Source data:
────────────────────

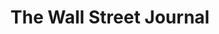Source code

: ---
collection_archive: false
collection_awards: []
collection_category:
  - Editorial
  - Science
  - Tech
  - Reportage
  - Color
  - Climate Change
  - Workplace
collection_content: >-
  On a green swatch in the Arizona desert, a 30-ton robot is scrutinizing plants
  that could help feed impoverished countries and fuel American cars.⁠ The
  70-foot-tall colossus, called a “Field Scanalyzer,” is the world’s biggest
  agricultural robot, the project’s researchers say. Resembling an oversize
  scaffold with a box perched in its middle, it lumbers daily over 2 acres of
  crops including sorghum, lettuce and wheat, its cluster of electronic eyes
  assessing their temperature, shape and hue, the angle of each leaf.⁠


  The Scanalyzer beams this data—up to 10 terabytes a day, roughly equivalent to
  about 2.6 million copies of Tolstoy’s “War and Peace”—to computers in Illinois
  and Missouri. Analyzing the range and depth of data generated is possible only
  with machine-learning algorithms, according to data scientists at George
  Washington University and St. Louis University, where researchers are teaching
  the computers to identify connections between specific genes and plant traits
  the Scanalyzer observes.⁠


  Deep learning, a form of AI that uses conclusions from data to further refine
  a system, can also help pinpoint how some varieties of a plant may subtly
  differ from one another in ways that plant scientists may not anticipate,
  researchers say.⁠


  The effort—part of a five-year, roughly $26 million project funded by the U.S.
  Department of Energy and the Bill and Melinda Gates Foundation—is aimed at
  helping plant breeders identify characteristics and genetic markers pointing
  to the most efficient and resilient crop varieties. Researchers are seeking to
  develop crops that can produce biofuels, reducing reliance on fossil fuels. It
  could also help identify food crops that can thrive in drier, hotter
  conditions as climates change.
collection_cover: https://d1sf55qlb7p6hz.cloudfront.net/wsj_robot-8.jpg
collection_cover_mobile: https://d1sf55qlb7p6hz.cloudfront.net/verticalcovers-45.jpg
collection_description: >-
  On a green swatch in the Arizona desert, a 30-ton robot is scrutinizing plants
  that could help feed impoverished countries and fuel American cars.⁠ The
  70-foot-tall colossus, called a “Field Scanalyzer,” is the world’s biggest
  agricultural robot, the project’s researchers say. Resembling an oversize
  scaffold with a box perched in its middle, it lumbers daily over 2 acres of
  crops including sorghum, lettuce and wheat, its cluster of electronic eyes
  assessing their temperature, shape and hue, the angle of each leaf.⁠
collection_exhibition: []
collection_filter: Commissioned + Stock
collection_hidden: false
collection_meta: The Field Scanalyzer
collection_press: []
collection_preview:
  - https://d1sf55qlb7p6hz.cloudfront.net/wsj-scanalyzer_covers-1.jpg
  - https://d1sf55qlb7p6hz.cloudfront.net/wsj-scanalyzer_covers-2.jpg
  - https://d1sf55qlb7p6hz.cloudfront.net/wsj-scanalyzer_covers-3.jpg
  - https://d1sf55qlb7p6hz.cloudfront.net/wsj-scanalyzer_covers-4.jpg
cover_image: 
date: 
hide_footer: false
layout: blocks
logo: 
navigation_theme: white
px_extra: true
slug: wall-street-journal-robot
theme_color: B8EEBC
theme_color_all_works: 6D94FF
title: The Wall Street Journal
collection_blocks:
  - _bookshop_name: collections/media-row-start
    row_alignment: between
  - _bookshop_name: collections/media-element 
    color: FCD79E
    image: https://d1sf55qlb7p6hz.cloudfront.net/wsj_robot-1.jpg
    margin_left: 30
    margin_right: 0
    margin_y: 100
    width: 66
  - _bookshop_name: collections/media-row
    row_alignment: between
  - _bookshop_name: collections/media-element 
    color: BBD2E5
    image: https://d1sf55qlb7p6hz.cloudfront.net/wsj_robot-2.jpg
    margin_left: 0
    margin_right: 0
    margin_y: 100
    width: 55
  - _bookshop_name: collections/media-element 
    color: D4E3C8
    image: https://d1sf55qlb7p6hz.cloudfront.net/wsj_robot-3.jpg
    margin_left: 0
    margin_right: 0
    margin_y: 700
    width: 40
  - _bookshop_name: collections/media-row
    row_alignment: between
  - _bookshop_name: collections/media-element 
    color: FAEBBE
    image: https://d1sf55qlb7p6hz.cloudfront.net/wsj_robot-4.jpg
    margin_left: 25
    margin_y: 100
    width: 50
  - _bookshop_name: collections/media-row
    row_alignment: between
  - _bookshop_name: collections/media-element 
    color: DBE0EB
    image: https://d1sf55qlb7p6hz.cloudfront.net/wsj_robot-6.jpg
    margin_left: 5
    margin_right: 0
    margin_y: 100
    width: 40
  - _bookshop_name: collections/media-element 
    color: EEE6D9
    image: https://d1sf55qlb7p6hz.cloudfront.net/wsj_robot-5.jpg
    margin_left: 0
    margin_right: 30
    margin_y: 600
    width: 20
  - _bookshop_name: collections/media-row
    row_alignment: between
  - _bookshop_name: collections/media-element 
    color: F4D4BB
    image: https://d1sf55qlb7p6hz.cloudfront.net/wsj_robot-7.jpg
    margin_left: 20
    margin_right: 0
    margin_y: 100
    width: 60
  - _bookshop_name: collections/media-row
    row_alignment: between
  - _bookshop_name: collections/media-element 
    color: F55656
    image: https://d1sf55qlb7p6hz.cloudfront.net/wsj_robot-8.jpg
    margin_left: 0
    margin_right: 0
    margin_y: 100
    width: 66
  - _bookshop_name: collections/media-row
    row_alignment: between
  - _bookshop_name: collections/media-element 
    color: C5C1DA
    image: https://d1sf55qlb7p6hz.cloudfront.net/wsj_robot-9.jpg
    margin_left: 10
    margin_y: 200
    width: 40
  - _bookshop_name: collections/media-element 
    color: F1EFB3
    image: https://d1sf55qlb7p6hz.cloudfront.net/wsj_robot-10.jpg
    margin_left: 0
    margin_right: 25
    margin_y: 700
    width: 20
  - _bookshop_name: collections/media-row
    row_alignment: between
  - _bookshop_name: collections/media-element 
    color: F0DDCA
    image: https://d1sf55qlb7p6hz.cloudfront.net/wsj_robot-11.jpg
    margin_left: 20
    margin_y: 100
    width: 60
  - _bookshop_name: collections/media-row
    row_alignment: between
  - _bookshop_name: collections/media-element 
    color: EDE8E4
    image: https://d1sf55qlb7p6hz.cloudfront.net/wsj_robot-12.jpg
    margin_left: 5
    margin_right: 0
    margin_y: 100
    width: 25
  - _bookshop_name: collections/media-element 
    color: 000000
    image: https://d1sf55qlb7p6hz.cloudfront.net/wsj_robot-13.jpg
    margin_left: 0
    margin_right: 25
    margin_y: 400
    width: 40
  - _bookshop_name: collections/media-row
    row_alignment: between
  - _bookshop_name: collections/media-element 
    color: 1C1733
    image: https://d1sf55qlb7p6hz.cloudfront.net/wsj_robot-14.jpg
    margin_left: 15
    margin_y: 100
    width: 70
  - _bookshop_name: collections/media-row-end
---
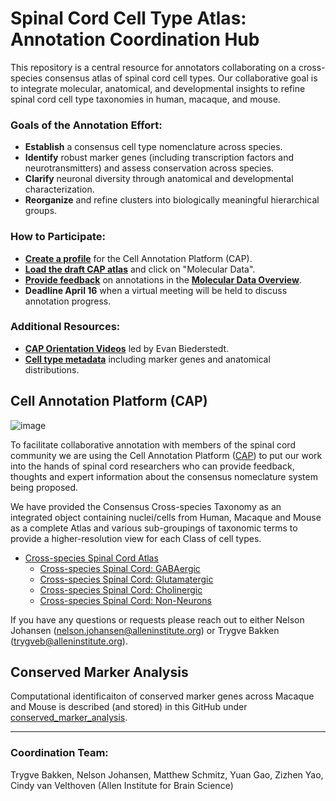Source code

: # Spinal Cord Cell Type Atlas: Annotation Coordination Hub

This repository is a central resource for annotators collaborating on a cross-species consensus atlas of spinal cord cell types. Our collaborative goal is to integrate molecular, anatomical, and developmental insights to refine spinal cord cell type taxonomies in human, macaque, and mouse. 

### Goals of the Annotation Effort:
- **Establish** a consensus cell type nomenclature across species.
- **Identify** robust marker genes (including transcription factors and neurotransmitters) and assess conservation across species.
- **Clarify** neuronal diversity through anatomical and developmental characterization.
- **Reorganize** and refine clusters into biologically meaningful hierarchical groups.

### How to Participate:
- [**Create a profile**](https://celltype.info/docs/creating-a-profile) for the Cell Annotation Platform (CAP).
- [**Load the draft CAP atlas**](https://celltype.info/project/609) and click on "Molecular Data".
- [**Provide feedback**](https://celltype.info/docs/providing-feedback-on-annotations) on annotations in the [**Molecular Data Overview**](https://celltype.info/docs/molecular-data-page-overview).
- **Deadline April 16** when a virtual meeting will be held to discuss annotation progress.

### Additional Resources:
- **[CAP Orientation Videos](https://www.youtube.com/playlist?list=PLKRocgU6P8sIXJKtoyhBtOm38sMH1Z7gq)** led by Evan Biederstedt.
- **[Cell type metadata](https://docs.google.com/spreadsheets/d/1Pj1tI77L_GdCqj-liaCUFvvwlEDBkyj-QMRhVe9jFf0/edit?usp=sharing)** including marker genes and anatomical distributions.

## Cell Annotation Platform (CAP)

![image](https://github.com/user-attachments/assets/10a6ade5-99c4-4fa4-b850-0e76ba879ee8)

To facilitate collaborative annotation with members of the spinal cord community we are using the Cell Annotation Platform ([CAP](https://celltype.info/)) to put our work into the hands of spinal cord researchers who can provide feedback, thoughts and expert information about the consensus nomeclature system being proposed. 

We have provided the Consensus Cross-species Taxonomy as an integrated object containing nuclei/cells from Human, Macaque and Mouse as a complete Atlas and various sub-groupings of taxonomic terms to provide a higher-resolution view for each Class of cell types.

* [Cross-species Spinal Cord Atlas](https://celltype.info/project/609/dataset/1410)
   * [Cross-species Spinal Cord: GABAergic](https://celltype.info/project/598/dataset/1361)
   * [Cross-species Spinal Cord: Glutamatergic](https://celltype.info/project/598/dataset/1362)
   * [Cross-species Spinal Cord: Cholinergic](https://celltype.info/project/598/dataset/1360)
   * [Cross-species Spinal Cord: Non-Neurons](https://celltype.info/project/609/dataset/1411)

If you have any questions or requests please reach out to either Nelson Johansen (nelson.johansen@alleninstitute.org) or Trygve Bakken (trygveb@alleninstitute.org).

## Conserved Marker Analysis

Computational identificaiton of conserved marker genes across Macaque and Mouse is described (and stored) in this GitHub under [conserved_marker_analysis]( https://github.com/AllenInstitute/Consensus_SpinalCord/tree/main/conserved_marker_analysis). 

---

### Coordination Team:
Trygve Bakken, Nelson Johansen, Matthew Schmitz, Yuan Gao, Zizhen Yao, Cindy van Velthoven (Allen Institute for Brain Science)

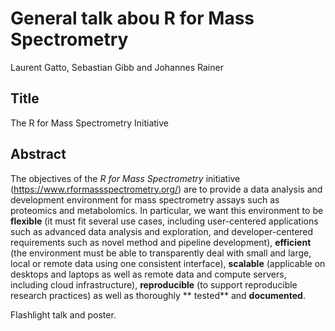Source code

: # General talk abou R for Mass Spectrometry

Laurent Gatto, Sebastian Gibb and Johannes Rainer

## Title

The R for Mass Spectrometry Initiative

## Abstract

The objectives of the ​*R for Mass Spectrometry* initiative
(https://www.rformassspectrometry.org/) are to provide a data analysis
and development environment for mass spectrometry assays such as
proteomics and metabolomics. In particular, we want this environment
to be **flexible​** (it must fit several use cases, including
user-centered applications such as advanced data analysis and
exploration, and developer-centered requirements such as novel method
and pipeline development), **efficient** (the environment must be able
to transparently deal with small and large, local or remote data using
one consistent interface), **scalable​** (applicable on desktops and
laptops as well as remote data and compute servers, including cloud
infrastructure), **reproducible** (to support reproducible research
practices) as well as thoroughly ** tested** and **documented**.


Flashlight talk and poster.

────────────────────

For the entries shown above, tally every line containing the word "including". Report the tally and nothing else.

6